### DATA SHOWN

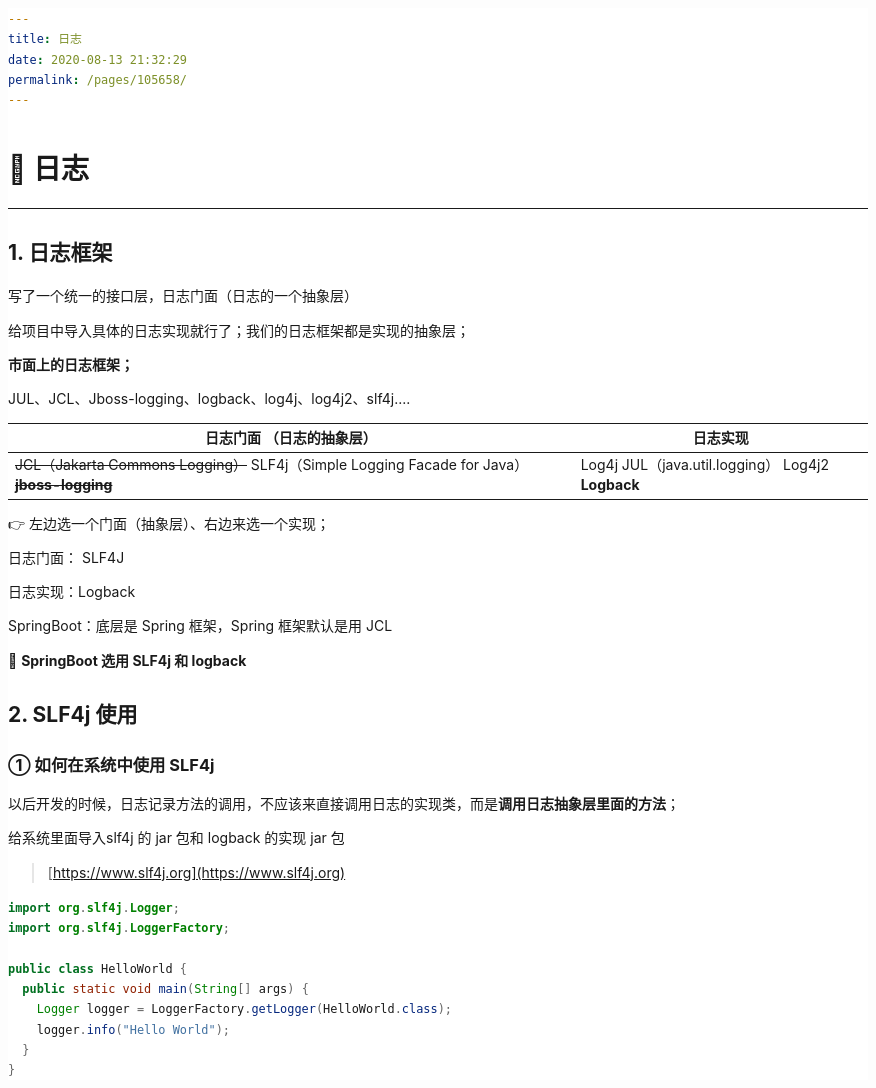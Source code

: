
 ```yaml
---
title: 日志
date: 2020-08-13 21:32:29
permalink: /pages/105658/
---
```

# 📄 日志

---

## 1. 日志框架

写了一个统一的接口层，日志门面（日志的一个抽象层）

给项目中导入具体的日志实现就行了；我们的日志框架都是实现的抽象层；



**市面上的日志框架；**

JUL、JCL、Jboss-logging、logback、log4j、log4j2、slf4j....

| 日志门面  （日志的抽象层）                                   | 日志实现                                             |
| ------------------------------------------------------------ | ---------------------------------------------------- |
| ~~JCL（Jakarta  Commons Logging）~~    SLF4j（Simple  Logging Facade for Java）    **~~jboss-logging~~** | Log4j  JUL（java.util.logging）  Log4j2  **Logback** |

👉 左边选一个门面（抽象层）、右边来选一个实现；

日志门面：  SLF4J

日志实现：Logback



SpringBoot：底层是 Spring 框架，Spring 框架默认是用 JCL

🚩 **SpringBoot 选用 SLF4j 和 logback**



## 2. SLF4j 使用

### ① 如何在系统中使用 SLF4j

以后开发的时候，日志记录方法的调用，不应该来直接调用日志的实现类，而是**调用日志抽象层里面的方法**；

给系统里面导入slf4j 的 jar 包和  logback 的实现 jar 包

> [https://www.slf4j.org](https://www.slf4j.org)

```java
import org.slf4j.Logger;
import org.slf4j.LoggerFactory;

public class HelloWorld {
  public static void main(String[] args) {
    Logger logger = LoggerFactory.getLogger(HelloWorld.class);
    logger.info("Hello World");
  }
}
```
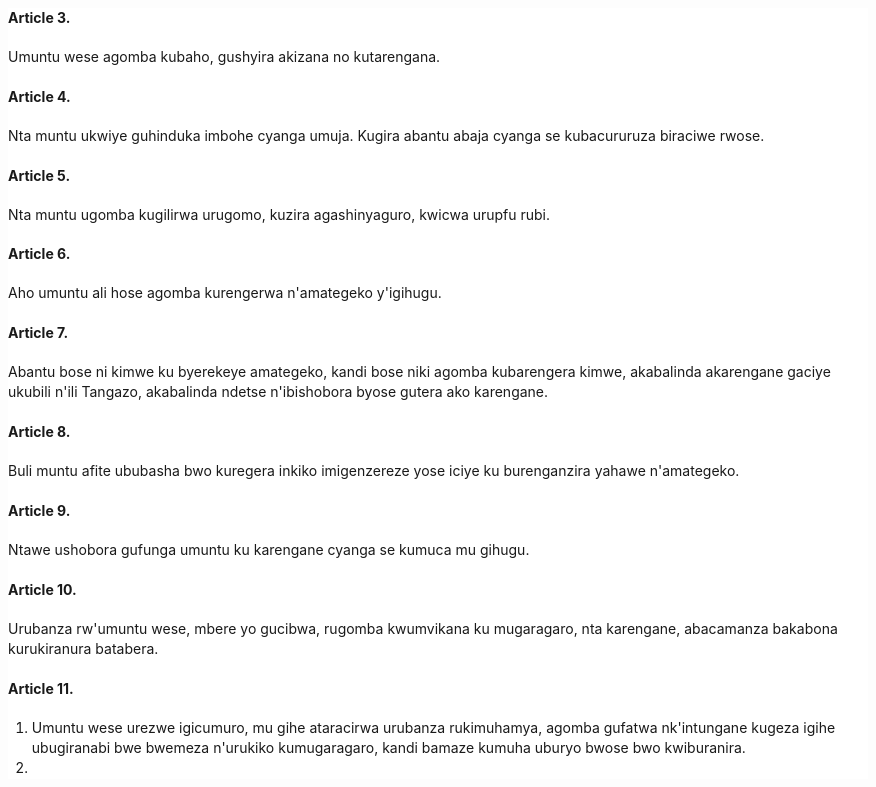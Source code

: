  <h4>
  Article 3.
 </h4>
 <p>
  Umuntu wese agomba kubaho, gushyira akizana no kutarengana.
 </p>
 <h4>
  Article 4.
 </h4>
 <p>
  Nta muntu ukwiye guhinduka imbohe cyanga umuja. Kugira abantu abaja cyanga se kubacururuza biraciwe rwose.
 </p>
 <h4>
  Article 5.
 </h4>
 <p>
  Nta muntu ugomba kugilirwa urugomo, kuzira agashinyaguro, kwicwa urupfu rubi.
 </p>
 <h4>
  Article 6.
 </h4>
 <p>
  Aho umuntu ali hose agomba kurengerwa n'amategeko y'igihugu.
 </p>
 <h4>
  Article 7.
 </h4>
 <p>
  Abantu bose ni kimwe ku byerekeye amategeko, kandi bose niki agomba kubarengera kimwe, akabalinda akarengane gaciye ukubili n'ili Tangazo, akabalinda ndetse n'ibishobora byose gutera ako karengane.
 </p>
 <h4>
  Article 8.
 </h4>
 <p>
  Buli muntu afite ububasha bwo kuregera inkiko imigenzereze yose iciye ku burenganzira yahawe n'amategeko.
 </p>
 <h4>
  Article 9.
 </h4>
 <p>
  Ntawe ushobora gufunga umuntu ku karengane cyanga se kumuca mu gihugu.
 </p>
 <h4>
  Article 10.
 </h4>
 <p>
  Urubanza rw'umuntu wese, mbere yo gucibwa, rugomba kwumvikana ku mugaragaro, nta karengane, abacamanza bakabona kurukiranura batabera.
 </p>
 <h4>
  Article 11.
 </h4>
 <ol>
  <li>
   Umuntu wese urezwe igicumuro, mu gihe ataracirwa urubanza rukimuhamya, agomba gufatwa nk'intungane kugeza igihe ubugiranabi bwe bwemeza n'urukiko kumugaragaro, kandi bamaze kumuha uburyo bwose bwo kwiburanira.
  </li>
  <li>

######
### DATA SHOWN

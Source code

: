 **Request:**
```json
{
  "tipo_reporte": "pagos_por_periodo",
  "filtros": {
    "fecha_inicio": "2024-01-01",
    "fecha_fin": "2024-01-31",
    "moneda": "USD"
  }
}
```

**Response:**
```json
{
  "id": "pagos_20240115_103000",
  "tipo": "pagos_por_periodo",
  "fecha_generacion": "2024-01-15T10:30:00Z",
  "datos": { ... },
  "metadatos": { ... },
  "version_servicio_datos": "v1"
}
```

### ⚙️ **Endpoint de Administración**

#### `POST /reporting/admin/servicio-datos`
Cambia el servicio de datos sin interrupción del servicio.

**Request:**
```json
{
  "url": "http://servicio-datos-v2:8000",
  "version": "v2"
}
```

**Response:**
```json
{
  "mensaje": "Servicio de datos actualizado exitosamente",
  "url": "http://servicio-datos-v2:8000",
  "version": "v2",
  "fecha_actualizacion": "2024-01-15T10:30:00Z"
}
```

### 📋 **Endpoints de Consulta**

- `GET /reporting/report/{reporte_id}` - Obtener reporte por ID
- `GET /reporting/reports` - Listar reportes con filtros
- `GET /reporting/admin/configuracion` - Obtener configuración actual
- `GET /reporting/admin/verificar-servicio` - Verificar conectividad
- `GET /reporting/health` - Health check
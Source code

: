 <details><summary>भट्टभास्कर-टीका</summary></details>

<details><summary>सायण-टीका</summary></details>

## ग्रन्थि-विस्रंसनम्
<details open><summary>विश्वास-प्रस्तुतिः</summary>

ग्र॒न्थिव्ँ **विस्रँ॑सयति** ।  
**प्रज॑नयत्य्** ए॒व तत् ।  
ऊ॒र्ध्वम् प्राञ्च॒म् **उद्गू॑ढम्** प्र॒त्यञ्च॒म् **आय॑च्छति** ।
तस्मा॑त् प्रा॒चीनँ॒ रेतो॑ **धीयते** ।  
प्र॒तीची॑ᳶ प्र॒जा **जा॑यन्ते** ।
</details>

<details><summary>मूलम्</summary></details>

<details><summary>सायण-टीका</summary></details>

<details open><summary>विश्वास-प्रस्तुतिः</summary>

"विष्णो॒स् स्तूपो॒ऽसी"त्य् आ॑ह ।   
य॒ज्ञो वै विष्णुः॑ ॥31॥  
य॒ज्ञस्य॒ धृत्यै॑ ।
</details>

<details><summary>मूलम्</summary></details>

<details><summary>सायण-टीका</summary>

######

## ASSIGNED TASK
Filter the entries by the string "wese" and copy each matching line.

## WRITTEN SOLUTION
  Umuntu wese agomba kubaho, gushyira akizana no kutarengana.
  Urubanza rw'umuntu wese, mbere yo gucibwa, rugomba kwumvikana ku mugaragaro, nta karengane, abacamanza bakabona kurukiranura batabera.
   Umuntu wese urezwe igicumuro, mu gihe ataracirwa urubanza rukimuhamya, agomba gufatwa nk'intungane kugeza igihe ubugiranabi bwe bwemeza n'urukiko kumugaragaro, kandi bamaze kumuha uburyo bwose bwo kwiburanira.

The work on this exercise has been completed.